Similarly, the radio network 900 sends forward-link messages. The
PSTN 921 interfaces with the MSC 919. The MSC-919 additionally
interfaces with the BSC 907, which in turn communicates with the
BTSs 905, which modulate and transmit sets of forward-link signals
to the sets of mobile units 901.
[0070] As shown in FIG. 9B, the two key elements of the General
Packet Radio Service (GPRS) infrastructure 950 are the Serving GPRS
Supporting Node (SGSN) 932 and the Gateway GPRS Support Node (GGSN)
934. In addition, the GPRS infrastructure includes a Packet Control
Unit PCU (1336) and a Charging Gateway Function (CGF) 938 linked to
a Billing System 939. A GPRS the Mobile Station (MS) 941 employs a
Subscriber Identity Module (SIM) 943.
[0071] The PCU 936 is a logical network element responsible for
GPRS-related functions such as air interface access control, packet
scheduling on the air interface, and packet assembly and
re-assembly. Generally the PCU 936 is physically integrated with
the BSC 945; however, it can be collocated with a BTS 947 or a SGSN
932. The SGSN 932 provides equivalent functions as the MSC 949
including mobility management, security, and access control
functions but in the packet-switched domain. Furthermore, the SGSN
932 has connectivity with the PCU 936 through, for example, a Fame
Relay-based interface using the BSS GPRS protocol (BSSGP). Although
only one SGSN is shown, it is recognized that that multiple SGSNs
931 can be employed and can divide the service area into
corresponding routing areas (RAs). A SGSN/SGSN interface allows
packet tunneling from old SGSNs to new SGSNs when an RA update
takes place during an ongoing Personal Development Planning (PDP)
context. While a given SGSN may serve multiple BSCs 945, any given
BSC 945 generally interfaces with one SGSN 932. Also, the SGSN 932
is optionally connected with the HLR 951 through an SS7-based
interface using GPRS enhanced Mobile Application Part (MAP) or with
the MSC 949 through an SS7-based interface using Signaling
Connection Control Part (SCCP). The SGSN/HLR interface allows the
SGSN 932 to provide location updates to the HLR 951 and to retrieve
GPRS-related subscription information within the SGSN service area.
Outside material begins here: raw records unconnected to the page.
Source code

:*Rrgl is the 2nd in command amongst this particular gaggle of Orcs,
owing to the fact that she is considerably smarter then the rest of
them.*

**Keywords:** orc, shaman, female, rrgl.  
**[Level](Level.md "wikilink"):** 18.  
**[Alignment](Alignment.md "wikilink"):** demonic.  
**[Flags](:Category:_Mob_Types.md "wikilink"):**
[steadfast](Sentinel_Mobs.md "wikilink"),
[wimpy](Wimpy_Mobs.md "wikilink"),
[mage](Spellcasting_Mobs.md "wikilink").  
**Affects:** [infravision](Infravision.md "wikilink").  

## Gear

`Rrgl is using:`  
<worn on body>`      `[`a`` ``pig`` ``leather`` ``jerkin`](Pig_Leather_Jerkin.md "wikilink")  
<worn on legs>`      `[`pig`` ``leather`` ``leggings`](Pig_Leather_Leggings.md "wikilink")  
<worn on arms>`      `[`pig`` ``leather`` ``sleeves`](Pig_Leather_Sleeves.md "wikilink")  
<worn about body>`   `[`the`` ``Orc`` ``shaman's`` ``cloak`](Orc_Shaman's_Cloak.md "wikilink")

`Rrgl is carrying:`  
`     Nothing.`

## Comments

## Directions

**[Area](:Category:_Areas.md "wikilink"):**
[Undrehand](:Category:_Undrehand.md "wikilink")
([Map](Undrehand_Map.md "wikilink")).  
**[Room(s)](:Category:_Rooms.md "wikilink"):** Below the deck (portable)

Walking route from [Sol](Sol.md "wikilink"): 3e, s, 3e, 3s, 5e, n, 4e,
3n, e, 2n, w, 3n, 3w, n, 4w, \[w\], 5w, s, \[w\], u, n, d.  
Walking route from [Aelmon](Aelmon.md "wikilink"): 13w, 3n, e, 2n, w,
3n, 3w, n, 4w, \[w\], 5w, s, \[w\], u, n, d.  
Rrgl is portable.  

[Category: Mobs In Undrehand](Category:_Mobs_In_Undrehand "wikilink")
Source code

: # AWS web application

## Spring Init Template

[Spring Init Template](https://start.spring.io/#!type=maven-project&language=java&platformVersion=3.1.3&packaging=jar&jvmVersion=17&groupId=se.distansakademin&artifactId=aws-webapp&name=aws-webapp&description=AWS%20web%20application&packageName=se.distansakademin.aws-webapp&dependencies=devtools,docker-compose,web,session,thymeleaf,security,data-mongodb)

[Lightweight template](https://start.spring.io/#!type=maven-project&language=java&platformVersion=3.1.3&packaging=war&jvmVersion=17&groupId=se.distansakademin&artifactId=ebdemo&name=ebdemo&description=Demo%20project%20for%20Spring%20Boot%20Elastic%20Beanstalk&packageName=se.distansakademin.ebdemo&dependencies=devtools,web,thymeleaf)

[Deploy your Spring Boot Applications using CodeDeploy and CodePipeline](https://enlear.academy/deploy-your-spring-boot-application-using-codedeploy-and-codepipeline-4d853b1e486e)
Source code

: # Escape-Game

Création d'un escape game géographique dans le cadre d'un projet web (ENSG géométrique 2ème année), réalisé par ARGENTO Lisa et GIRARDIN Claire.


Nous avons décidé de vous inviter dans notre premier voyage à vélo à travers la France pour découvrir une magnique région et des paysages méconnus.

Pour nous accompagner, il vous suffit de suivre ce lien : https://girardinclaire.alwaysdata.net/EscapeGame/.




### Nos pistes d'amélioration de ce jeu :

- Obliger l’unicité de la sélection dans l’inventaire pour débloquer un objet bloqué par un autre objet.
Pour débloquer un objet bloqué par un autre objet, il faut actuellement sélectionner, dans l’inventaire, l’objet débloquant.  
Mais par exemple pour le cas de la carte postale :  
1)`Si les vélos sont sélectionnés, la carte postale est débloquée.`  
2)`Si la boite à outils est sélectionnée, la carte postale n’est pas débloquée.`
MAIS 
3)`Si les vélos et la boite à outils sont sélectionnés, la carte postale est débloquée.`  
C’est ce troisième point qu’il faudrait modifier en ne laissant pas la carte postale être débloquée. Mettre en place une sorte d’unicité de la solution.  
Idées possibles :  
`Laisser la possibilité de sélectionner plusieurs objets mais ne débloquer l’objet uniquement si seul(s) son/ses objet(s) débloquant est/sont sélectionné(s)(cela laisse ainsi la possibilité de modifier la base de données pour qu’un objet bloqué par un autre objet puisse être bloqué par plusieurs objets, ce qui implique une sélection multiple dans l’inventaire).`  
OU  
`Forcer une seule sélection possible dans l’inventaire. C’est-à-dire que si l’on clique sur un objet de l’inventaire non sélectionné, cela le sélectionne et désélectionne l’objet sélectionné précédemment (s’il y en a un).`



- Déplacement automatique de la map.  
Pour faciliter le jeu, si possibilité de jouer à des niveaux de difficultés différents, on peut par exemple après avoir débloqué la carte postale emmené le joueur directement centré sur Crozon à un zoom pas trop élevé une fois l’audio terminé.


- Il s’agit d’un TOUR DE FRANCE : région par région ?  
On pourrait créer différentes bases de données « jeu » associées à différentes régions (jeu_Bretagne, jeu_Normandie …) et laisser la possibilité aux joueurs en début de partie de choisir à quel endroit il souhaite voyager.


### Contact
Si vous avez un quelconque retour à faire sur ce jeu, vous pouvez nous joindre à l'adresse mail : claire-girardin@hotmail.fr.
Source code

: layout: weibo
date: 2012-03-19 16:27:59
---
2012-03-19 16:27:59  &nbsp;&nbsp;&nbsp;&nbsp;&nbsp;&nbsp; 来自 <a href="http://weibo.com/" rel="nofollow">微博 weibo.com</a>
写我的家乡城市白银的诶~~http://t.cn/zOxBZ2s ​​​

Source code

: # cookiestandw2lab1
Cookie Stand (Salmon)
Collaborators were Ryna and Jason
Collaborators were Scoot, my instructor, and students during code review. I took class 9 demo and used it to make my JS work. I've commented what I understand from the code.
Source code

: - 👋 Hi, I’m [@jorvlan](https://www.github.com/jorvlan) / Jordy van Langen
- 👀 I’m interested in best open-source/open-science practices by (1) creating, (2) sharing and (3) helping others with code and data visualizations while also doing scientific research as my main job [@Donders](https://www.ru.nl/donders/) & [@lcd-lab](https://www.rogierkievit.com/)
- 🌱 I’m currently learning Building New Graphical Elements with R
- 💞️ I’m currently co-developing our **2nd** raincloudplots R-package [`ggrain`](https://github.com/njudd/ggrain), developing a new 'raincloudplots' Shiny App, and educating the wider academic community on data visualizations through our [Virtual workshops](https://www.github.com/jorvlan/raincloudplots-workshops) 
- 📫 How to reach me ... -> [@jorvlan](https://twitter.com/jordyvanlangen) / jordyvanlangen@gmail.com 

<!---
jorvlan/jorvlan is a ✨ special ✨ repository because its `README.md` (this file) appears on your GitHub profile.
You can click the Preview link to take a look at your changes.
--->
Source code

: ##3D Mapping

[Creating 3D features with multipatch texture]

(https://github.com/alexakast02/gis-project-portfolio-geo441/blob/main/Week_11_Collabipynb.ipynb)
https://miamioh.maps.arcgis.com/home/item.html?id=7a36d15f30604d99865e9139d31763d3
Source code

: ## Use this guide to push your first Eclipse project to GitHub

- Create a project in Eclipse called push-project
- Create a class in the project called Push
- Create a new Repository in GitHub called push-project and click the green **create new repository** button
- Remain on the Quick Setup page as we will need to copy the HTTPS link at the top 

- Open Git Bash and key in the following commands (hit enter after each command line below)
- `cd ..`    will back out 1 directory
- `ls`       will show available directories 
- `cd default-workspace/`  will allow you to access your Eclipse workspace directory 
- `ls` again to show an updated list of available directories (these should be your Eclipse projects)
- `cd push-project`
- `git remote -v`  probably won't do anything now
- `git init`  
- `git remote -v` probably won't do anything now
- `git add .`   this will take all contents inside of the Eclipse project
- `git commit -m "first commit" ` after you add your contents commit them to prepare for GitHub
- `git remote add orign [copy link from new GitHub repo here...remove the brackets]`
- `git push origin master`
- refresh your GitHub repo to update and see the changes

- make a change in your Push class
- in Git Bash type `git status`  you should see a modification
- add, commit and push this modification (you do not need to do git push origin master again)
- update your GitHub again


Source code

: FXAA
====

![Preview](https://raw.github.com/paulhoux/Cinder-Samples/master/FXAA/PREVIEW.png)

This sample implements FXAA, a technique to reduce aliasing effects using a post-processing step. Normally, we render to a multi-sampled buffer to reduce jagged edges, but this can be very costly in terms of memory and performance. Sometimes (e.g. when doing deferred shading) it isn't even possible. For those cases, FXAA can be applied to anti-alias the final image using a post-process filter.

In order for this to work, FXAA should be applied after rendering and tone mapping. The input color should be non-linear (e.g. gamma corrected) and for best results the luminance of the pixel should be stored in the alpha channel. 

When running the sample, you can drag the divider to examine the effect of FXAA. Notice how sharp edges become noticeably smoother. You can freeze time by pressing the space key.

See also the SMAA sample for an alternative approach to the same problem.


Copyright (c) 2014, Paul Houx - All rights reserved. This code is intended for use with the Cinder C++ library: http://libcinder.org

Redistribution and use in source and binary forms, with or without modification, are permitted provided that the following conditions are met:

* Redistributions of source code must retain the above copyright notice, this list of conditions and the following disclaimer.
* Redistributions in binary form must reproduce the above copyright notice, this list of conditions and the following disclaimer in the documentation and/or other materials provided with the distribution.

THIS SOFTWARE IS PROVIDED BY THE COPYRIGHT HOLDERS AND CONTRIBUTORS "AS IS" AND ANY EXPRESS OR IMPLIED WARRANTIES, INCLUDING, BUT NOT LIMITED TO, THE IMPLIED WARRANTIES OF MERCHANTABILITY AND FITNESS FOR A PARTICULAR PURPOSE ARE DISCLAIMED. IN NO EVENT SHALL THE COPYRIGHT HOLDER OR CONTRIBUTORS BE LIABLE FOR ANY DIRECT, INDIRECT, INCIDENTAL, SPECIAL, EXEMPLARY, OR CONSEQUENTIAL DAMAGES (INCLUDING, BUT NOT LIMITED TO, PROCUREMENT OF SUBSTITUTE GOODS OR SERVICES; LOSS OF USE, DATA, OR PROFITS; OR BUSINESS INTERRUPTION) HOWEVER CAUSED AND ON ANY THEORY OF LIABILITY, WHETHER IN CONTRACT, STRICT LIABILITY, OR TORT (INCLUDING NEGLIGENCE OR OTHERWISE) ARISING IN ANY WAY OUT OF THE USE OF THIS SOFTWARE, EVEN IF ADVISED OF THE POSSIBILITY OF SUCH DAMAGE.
The SGSN/MSC interface enables coordination between
circuit-switched services and packet data services such as paging a
subscriber for a voice call. Finally, the SGSN 932 interfaces with
a SMSC 953 to enable short messaging functionality over the network
950.
[0072] The GGSN 934 is the gateway to external packet data
networks, such as the Internet 913 or other private customer
networks 955. The network 955 comprises a Network Management System
(NMS) 957 linked to one or more databases 959 accessed through a
PDSN 961. The GGSN 934 assigns Internet Protocol (IP) addresses and
can also authenticate users acting as a Remote Authentication
Dial-In User Service host. Firewalls located at the GGSN 934 also
perform a firewall function to restrict unauthorized traffic.
Although only one GGSN 934 is shown, it is recognized that a given
SGSN 932 may interface with one or more GGSNs 933 to allow user
data to be tunneled between the two entities as well as to and from
the network 950. When external data networks initialize sessions
over the GPRS network 950, the GGSN 934 queries the HLR 951 for the
SGSN 932 currently serving a MS 941.
[0073] The BTS 947 and BSC 945 manage the radio interface,
including controlling which Mobile Station (MS) 941 has access to
the radio channel at what time. These elements essentially relay
messages between the MS 941 and SGSN 932. The SGSN 932 manages
communications with an MS 941, sending and receiving data and
keeping track of its location. The SGSN 932 also registers the MS
941, authenticates the MS 941, and encrypts data sent to the MS
941.
[0074] FIG. 10 is a diagram of exemplary components of a mobile
station (e.g., handset) capable of operating in the systems of
FIGS. 9A and 9B, according to an embodiment of the invention.
Generally, a radio receiver is often defined in terms of front-end
and back-end characteristics. The front-end of the receiver
encompasses all of the Radio Frequency (RF) circuitry whereas the
back-end encompasses all of the base-band processing circuitry.
Pertinent internal components of the telephone include a Main
Control Unit (MCU) 1003, a Digital Signal Processor (DSP) 1005, and
a receiver/transmitter unit including a microphone gain control
unit and a speaker gain control unit. A main display unit 1007
provides a display to the user in support of various applications
and mobile station functions. An audio function circuitry 1009
includes a microphone 1011 and microphone amplifier that amplifies
the speech signal output from the microphone 1011. The amplified
speech signal output from the microphone 1011 is fed to a
coder/decoder (CODEC) 1013.
[0075] A radio section 1015 amplifies power and converts frequency
in order to communicate with a base station, which is included in a
mobile communication system (e.g., systems of FIG. 14A or 14B), via
antenna 1017. The power amplifier (PA) 1019 and the
transmitter/modulation circuitry are operationally responsive to
the MCU 1003, with an output from the PA 1019 coupled to the
duplexer 1021 or circulator or antenna switch, as known in the art.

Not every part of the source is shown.